> [EXERCISE REQUIREMENTS]: Reproduce the entries verbatim; no pictures.

[AVAILABLE RECORDS Boundary: Start]

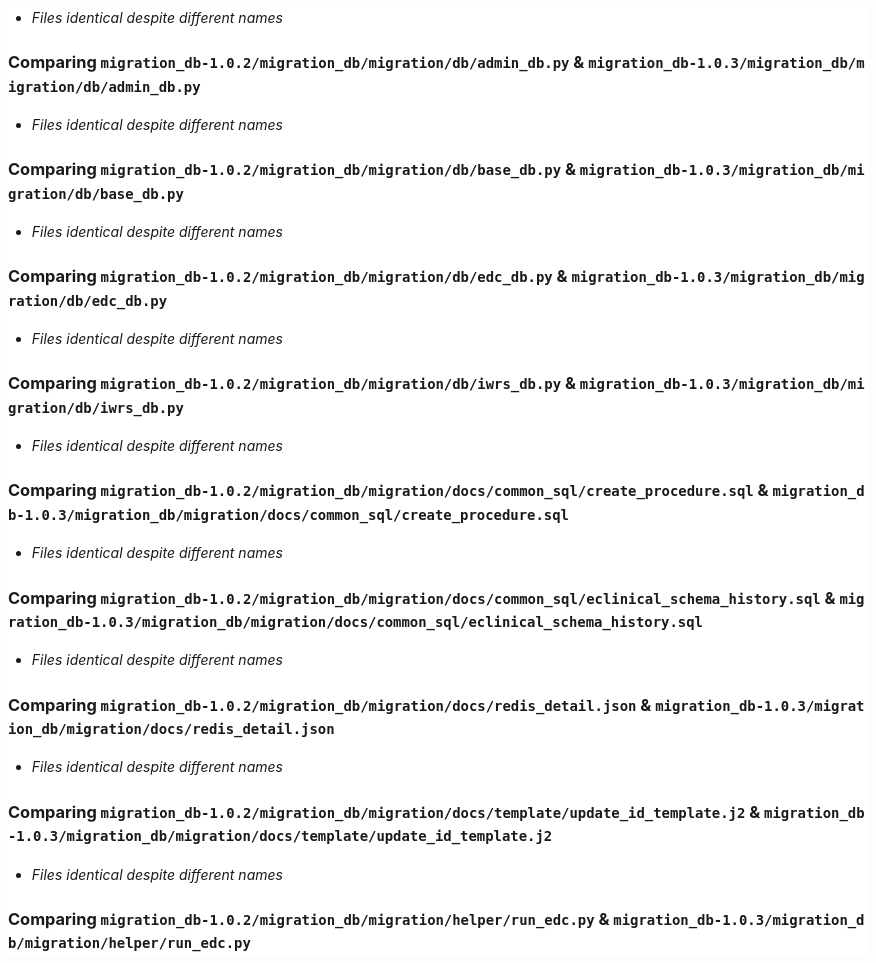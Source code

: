  * *Files identical despite different names*

### Comparing `migration_db-1.0.2/migration_db/migration/db/admin_db.py` & `migration_db-1.0.3/migration_db/migration/db/admin_db.py`

 * *Files identical despite different names*

### Comparing `migration_db-1.0.2/migration_db/migration/db/base_db.py` & `migration_db-1.0.3/migration_db/migration/db/base_db.py`

 * *Files identical despite different names*

### Comparing `migration_db-1.0.2/migration_db/migration/db/edc_db.py` & `migration_db-1.0.3/migration_db/migration/db/edc_db.py`

 * *Files identical despite different names*

### Comparing `migration_db-1.0.2/migration_db/migration/db/iwrs_db.py` & `migration_db-1.0.3/migration_db/migration/db/iwrs_db.py`

 * *Files identical despite different names*

### Comparing `migration_db-1.0.2/migration_db/migration/docs/common_sql/create_procedure.sql` & `migration_db-1.0.3/migration_db/migration/docs/common_sql/create_procedure.sql`

 * *Files identical despite different names*

### Comparing `migration_db-1.0.2/migration_db/migration/docs/common_sql/eclinical_schema_history.sql` & `migration_db-1.0.3/migration_db/migration/docs/common_sql/eclinical_schema_history.sql`

 * *Files identical despite different names*

### Comparing `migration_db-1.0.2/migration_db/migration/docs/redis_detail.json` & `migration_db-1.0.3/migration_db/migration/docs/redis_detail.json`

 * *Files identical despite different names*

### Comparing `migration_db-1.0.2/migration_db/migration/docs/template/update_id_template.j2` & `migration_db-1.0.3/migration_db/migration/docs/template/update_id_template.j2`

 * *Files identical despite different names*

### Comparing `migration_db-1.0.2/migration_db/migration/helper/run_edc.py` & `migration_db-1.0.3/migration_db/migration/helper/run_edc.py`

[AVAILABLE RECORDS Boundary: End]

> [ANSWER TO THIS PROBLEM]:
Source code

:  * *Files identical despite different names*

### Comparing `migration_db-1.0.2/migration_db/migration/db/admin_db.py` & `migration_db-1.0.3/migration_db/migration/db/admin_db.py`

 * *Files identical despite different names*

### Comparing `migration_db-1.0.2/migration_db/migration/db/base_db.py` & `migration_db-1.0.3/migration_db/migration/db/base_db.py`

 * *Files identical despite different names*

### Comparing `migration_db-1.0.2/migration_db/migration/db/edc_db.py` & `migration_db-1.0.3/migration_db/migration/db/edc_db.py`

 * *Files identical despite different names*

### Comparing `migration_db-1.0.2/migration_db/migration/db/iwrs_db.py` & `migration_db-1.0.3/migration_db/migration/db/iwrs_db.py`

 * *Files identical despite different names*

### Comparing `migration_db-1.0.2/migration_db/migration/docs/common_sql/create_procedure.sql` & `migration_db-1.0.3/migration_db/migration/docs/common_sql/create_procedure.sql`

 * *Files identical despite different names*

### Comparing `migration_db-1.0.2/migration_db/migration/docs/common_sql/eclinical_schema_history.sql` & `migration_db-1.0.3/migration_db/migration/docs/common_sql/eclinical_schema_history.sql`

 * *Files identical despite different names*

### Comparing `migration_db-1.0.2/migration_db/migration/docs/redis_detail.json` & `migration_db-1.0.3/migration_db/migration/docs/redis_detail.json`

 * *Files identical despite different names*

### Comparing `migration_db-1.0.2/migration_db/migration/docs/template/update_id_template.j2` & `migration_db-1.0.3/migration_db/migration/docs/template/update_id_template.j2`

 * *Files identical despite different names*

### Comparing `migration_db-1.0.2/migration_db/migration/helper/run_edc.py` & `migration_db-1.0.3/migration_db/migration/helper/run_edc.py`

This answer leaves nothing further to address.